Violet Oaklander was the author of the books Windows to Our Children: a Gestalt Therapy Approach to Children and Adolescents (now in 17 languages), and Hidden Treasure: A Map to the Child’s Inner Self (now in 7 languages), as well as several journal articles, book chapters, and audio and video recordings on psychotherapeutic work with children. She earned a Ph.D. in Clinical Psychology, a Master of Arts in Marriage, Family and Child Counseling, a Master of Science in Special Education with emotionally disturbed children, and is a certified Gestalt Therapist.
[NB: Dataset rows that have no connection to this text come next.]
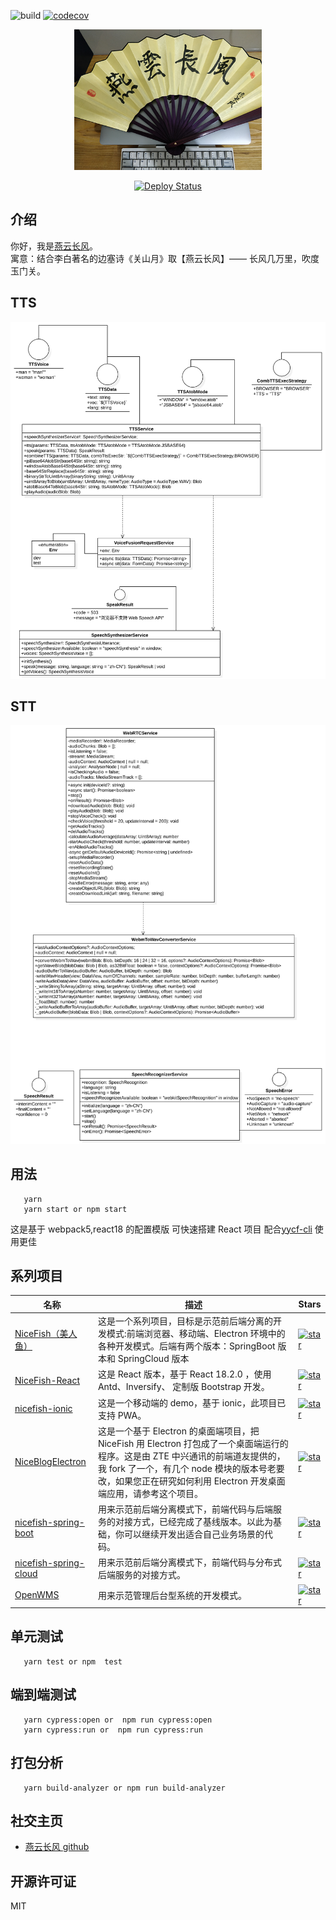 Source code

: ![build](https://github.com/yanyunchangfeng/webpack-react-template/actions/workflows/test.yml/badge.svg) [![codecov](https://codecov.io/gh/yanyunchangfeng/webpack-react-template/branch/main/graph/badge.svg)](https://codecov.io/gh/yanyunchangfeng/webpack-react-template)

<p align="center">
    <img width="300" src="src/assets/img/yanyunchangfeng.png">
</p>

<p align="center">
    <a href="https://github.com/yanyunchangfeng/webpack-react-template/actions">
      <img src="https://github.com/yanyunchangfeng/webpack-react-template/workflows/Deploy/badge.svg" alt="Deploy Status">
    </a>
</p>

## 介绍

你好，我是[燕云长风](https://yanyunchangfeng.github.io)。  
寓意：结合李白著名的边塞诗《关山月》取【燕云长风】—— 长风几万里，吹度玉门关。

## TTS

![tts](src/assets/img/TTS.svg)

## STT

![tts](src/assets/img/STT.svg)

## 用法

```
   yarn
   yarn start or npm start
```

这是基于 webpack5,react18 的配置模版 可快速搭建 React 项目 配合[yycf-cli](https://github.com/yanyunchangfeng/yycf-cli) 使用更佳

## 系列项目

| 名称 | 描述 | Stars |
| --- | --- | --- |
| [NiceFish（美人鱼）](http://git.oschina.net/mumu-osc/NiceFish/) | 这是一个系列项目，目标是示范前后端分离的开发模式:前端浏览器、移动端、Electron 环境中的各种开发模式。后端有两个版本：SpringBoot 版本和 SpringCloud 版本 | <a href='https://gitee.com/mumu-osc/NiceFish/stargazers'><img src='https://gitee.com/mumu-osc/NiceFish/badge/star.svg?theme=gvp' alt='star'></img></a> |
| [NiceFish-React](https://gitee.com/mumu-osc/NiceFish-React) | 这是 React 版本，基于 React 18.2.0 ，使用 Antd、Inversify、 定制版 Bootstrap 开发。 | <a href='https://gitee.com/mumu-osc/NiceFish-React/stargazers'><img src='https://gitee.com/mumu-osc/NiceFish-React/badge/star.svg?theme=dark' alt='star'></img></a> |
| [nicefish-ionic](http://git.oschina.net/mumu-osc/nicefish-ionic) | 这是一个移动端的 demo，基于 ionic，此项目已支持 PWA。 | <a href='https://gitee.com/mumu-osc/nicefish-ionic/stargazers'><img src='https://gitee.com/mumu-osc/nicefish-ionic/badge/star.svg?theme=dark' alt='star'></img></a> |
| [NiceBlogElectron](https://gitee.com/mumu-osc/NiceBlogElectron) | 这是一个基于 Electron 的桌面端项目，把 NiceFish 用 Electron 打包成了一个桌面端运行的程序。这是由 ZTE 中兴通讯的前端道友提供的，我 fork 了一个，有几个 node 模块的版本号老要改，如果您正在研究如何利用 Electron 开发桌面端应用，请参考这个项目。 | <a href='https://gitee.com/mumu-osc/NiceBlogElectron/stargazers'><img src='https://gitee.com/mumu-osc/NiceBlogElectron/badge/star.svg?theme=dark' alt='star'></img></a> |
| [nicefish-spring-boot](https://gitee.com/mumu-osc/nicefish-spring-boot) | 用来示范前后端分离模式下，前端代码与后端服务的对接方式，已经完成了基线版本。以此为基础，你可以继续开发出适合自己业务场景的代码。 | <a href='https://gitee.com/mumu-osc/nicefish-spring-boot/stargazers'><img src='https://gitee.com/mumu-osc/nicefish-spring-boot/badge/star.svg?theme=dark' alt='star'></img></a> |
| [nicefish-spring-cloud](https://gitee.com/mumu-osc/nicefish-spring-cloud) | 用来示范前后端分离模式下，前端代码与分布式后端服务的对接方式。 | <a href='https://gitee.com/mumu-osc/nicefish-spring-cloud/stargazers'><img src='https://gitee.com/mumu-osc/nicefish-spring-cloud/badge/star.svg?theme=dark' alt='star'></img></a> |
| [OpenWMS](https://gitee.com/mumu-osc/OpenWMS-Frontend) | 用来示范管理后台型系统的开发模式。 | <a href='https://gitee.com/mumu-osc/OpenWMS-Frontend/stargazers'><img src='https://gitee.com/mumu-osc/OpenWMS-Frontend/badge/star.svg?theme=dark' alt='star'></img></a> |

## 单元测试

```
   yarn test or npm  test
```

## 端到端测试

```
   yarn cypress:open or  npm run cypress:open
   yarn cypress:run or  npm run cypress:run
```

## 打包分析

```
   yarn build-analyzer or npm run build-analyzer
```

## 社交主页

- [燕云长风 github](https://github.com/yanyunchangfeng)

## 开源许可证

MIT

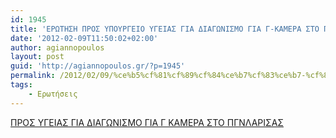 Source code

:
```yaml
---
id: 1945
title: 'ΕΡΩΤΗΣΗ ΠΡΟΣ ΥΠΟΥΡΓΕΙΟ ΥΓΕΙΑΣ ΓΙΑ ΔΙΑΓΩΝΙΣΜΟ ΓΙΑ Γ-ΚΑΜΕΡΑ ΣΤΟ ΠΓΝ ΛΑΡΙΣΑΣ 9-2-2012'
date: '2012-02-09T11:50:02+02:00'
author: agiannopoulos
layout: post
guid: 'http://agiannopoulos.gr/?p=1945'
permalink: /2012/02/09/%ce%b5%cf%81%cf%89%cf%84%ce%b7%cf%83%ce%b7-%cf%80%cf%81%ce%bf%cf%83-%cf%85%cf%80%ce%bf%cf%85%cf%81%ce%b3%ce%b5%ce%b9%ce%bf-%cf%85%ce%b3%ce%b5%ce%b9%ce%b1%cf%83-%ce%b3%ce%b9%ce%b1-%ce%b4%ce%b9%ce%b1/
tags:
    - Ερωτήσεις
---
```


[ΠΡΟΣ ΥΓΕΙΑΣ ΓΙΑ ΔΙΑΓΩΝΙΣΜΟ ΓΙΑ Γ ΚΑΜΕΡΑ ΣΤΟ ΠΓΝΛΑΡΙΣΑΣ](/wp-content/uploads/2012/04/cf80cf81cebfcf83-cf85ceb3ceb5ceb9ceb1cf83-ceb3ceb9ceb1-ceb4ceb9ceb1ceb3cf89cebdceb9cf83cebccebf-ceb3ceb9ceb1-ceb3-cebaceb1cebcceb5cf81.doc)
Dr. Oaklander’s unique approach to working with children, which combines Gestalt Therapy theory, philosophy, and practice with a variety of expressive techniques, has won international recognition. She recieved a lifetime achievement award from the Association of Play Therapy, U.S. as well as numerous other awards for her contribution to the mental health field. In February of 2012 she was honored and awarded by the Edna Reiss-Sophie Greenberg Chair at the Reiss-Davis Child Study Center in Los Angeles.
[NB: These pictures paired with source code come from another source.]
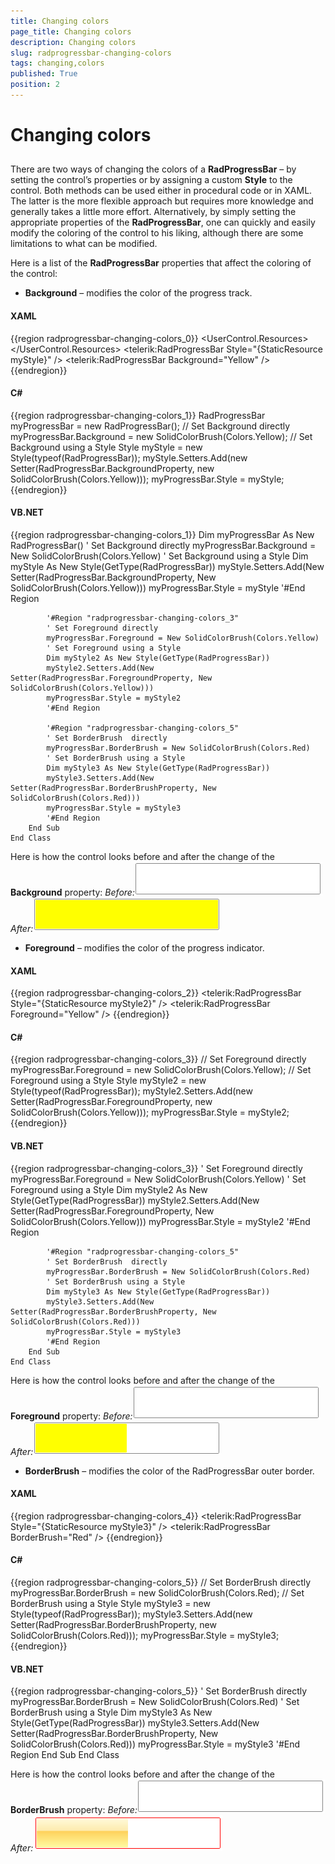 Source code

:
 ```yaml
---
title: Changing colors
page_title: Changing colors
description: Changing colors
slug: radprogressbar-changing-colors
tags: changing,colors
published: True
position: 2
---
```


# Changing colors



## 

There are two ways of changing the colors of a __RadProgressBar__ – by setting the control’s properties or by
      assigning a custom __Style__ to the control. Both methods can be used either in procedural code or in XAML. 
      The latter is the more flexible approach but requires more knowledge and generally takes a little more effort. 
      Alternatively, by simply setting the appropriate properties of the __RadProgressBar__, one can quickly and easily
      modify the coloring of the control to his liking, although there are some limitations to what can be modified.
      

Here is a list of the __RadProgressBar__ properties that affect the coloring of the control:

* __Background__ – modifies the color of the progress track.
						

#### __XAML__

{{region radprogressbar-changing-colors_0}}
	    <UserControl.Resources>
	        <Style x:Key="myStyle" TargetType="telerik:RadProgressBar">
	            <Setter Property="Background" Value="Yellow" />
	        </Style>
	    </UserControl.Resources>
	    <Grid>
	        <!-- Set Background using a Style  -->
	        <telerik:RadProgressBar Style="{StaticResource myStyle}" />
	        <!-- Set Background directly -->
	        <telerik:RadProgressBar Background="Yellow" />
	    </Grid>
	{{endregion}}



#### __C#__

{{region radprogressbar-changing-colors_1}}
				RadProgressBar myProgressBar = new RadProgressBar();
				// Set Background directly 
				myProgressBar.Background = new SolidColorBrush(Colors.Yellow);
				// Set Background using a Style
				Style myStyle = new Style(typeof(RadProgressBar));
				myStyle.Setters.Add(new Setter(RadProgressBar.BackgroundProperty, new SolidColorBrush(Colors.Yellow)));
				myProgressBar.Style = myStyle;
	{{endregion}}



#### __VB.NET__

{{region radprogressbar-changing-colors_1}}
			Dim myProgressBar As New RadProgressBar()
			' Set Background directly 
			myProgressBar.Background = New SolidColorBrush(Colors.Yellow)
			' Set Background using a Style
			Dim myStyle As New Style(GetType(RadProgressBar))
			myStyle.Setters.Add(New Setter(RadProgressBar.BackgroundProperty, New SolidColorBrush(Colors.Yellow)))
			myProgressBar.Style = myStyle
			'#End Region
	
			'#Region "radprogressbar-changing-colors_3"
			' Set Foreground directly
			myProgressBar.Foreground = New SolidColorBrush(Colors.Yellow)
			' Set Foreground using a Style
			Dim myStyle2 As New Style(GetType(RadProgressBar))
			myStyle2.Setters.Add(New Setter(RadProgressBar.ForegroundProperty, New SolidColorBrush(Colors.Yellow)))
			myProgressBar.Style = myStyle2
			'#End Region
	
			'#Region "radprogressbar-changing-colors_5"
			' Set BorderBrush  directly
			myProgressBar.BorderBrush = New SolidColorBrush(Colors.Red)
			' Set BorderBrush using a Style
			Dim myStyle3 As New Style(GetType(RadProgressBar))
			myStyle3.Setters.Add(New Setter(RadProgressBar.BorderBrushProperty, New SolidColorBrush(Colors.Red)))
			myProgressBar.Style = myStyle3
			'#End Region
		End Sub
	End Class

Here is how the control looks before and after the change of the __Background__ property:
						*Before:*![Rad Progress Bar default](images/RadProgressBar_default.png)*After:*![Rad Progress Bar yellow background](images/RadProgressBar_yellow_background.png)

* __Foreground__ – modifies the color of the progress indicator.
						

#### __XAML__

{{region radprogressbar-changing-colors_2}}
	    <Style x:Key="myStyle2" TargetType="telerik:RadProgressBar">
	        <Setter Property="Foreground" Value="Yellow" />
	    </Style>
	    <!--  Set Foreground using a Style  -->
	    <telerik:RadProgressBar Style="{StaticResource myStyle2}" />
	    <!--  Set Foreground directly  -->
	    <telerik:RadProgressBar Foreground="Yellow" />
	{{endregion}}



#### __C#__

{{region radprogressbar-changing-colors_3}}
				// Set Foreground directly
				myProgressBar.Foreground = new SolidColorBrush(Colors.Yellow);
				// Set Foreground using a Style
				Style myStyle2 = new Style(typeof(RadProgressBar));
				myStyle2.Setters.Add(new Setter(RadProgressBar.ForegroundProperty, new SolidColorBrush(Colors.Yellow)));
				myProgressBar.Style = myStyle2;
	{{endregion}}



#### __VB.NET__

{{region radprogressbar-changing-colors_3}}
			' Set Foreground directly
			myProgressBar.Foreground = New SolidColorBrush(Colors.Yellow)
			' Set Foreground using a Style
			Dim myStyle2 As New Style(GetType(RadProgressBar))
			myStyle2.Setters.Add(New Setter(RadProgressBar.ForegroundProperty, New SolidColorBrush(Colors.Yellow)))
			myProgressBar.Style = myStyle2
			'#End Region
	
			'#Region "radprogressbar-changing-colors_5"
			' Set BorderBrush  directly
			myProgressBar.BorderBrush = New SolidColorBrush(Colors.Red)
			' Set BorderBrush using a Style
			Dim myStyle3 As New Style(GetType(RadProgressBar))
			myStyle3.Setters.Add(New Setter(RadProgressBar.BorderBrushProperty, New SolidColorBrush(Colors.Red)))
			myProgressBar.Style = myStyle3
			'#End Region
		End Sub
	End Class

Here is how the control looks before and after the change of the __Foreground__ property:
						*Before:*![Rad Progress Bar default](images/RadProgressBar_default.png)*After:*![Rad Progress Bar yellow foreground](images/RadProgressBar_yellow_foreground.png)

* __BorderBrush__ – modifies the color of the
							RadProgressBar outer border.
						

#### __XAML__

{{region radprogressbar-changing-colors_4}}
	    <Style x:Key="myStyle3" TargetType="telerik:RadProgressBar">
	        <Setter Property="BorderBrush" Value="Red" />
	    </Style>
	    <!--  Set BorderBrush using a Style  -->
	    <telerik:RadProgressBar Style="{StaticResource myStyle3}" />
	    <!--  Set BorderBrush directly  -->
	    <telerik:RadProgressBar BorderBrush="Red" />
	{{endregion}}



#### __C#__

{{region radprogressbar-changing-colors_5}}
				// Set BorderBrush  directly
				myProgressBar.BorderBrush = new SolidColorBrush(Colors.Red);
				// Set BorderBrush using a Style
				Style myStyle3 = new Style(typeof(RadProgressBar));
				myStyle3.Setters.Add(new Setter(RadProgressBar.BorderBrushProperty, new SolidColorBrush(Colors.Red)));
				myProgressBar.Style = myStyle3;
	{{endregion}}



#### __VB.NET__

{{region radprogressbar-changing-colors_5}}
			' Set BorderBrush  directly
			myProgressBar.BorderBrush = New SolidColorBrush(Colors.Red)
			' Set BorderBrush using a Style
			Dim myStyle3 As New Style(GetType(RadProgressBar))
			myStyle3.Setters.Add(New Setter(RadProgressBar.BorderBrushProperty, New SolidColorBrush(Colors.Red)))
			myProgressBar.Style = myStyle3
			'#End Region
		End Sub
	End Class

Here is how the control looks before and after the change of the
							__BorderBrush__ property:
						*Before:*![Rad Progress Bar default](images/RadProgressBar_default.png)*After:*![Rad Progress Bar red border](images/RadProgressBar_red_border.png)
Dr. Oaklander traveled extensively in the United States as well as throughout the world giving training seminars on her approach to working with children and adolescent. For 27 years she conducted a highly successful two-week training program drawing people to California from all over the world. In addition, she was a regular instructor for many years with the extension programs of the University of California campuses in Santa Cruz, Santa Barbara and San Diego, and the Pacifica Graduate Institute.

Dr. Oaklander grew up in Cambridge, Massachusetts, and lived in Miami; New York City; Denver; Albany; and Long Beach, Hermosa Beach, and Santa Barbara, California. After 21 years in Santa Barbara, Dr. Oaklander moved to Los Angeles to live near her son and daughter-in-law in her retirement. She was married for 26 years to Harold Oaklander, a licensed social worker and Gestalt therapist (deceased). Together, they had three children: Mha Atma S. Khalsa (Arthur), Michael (deceased), and Sara.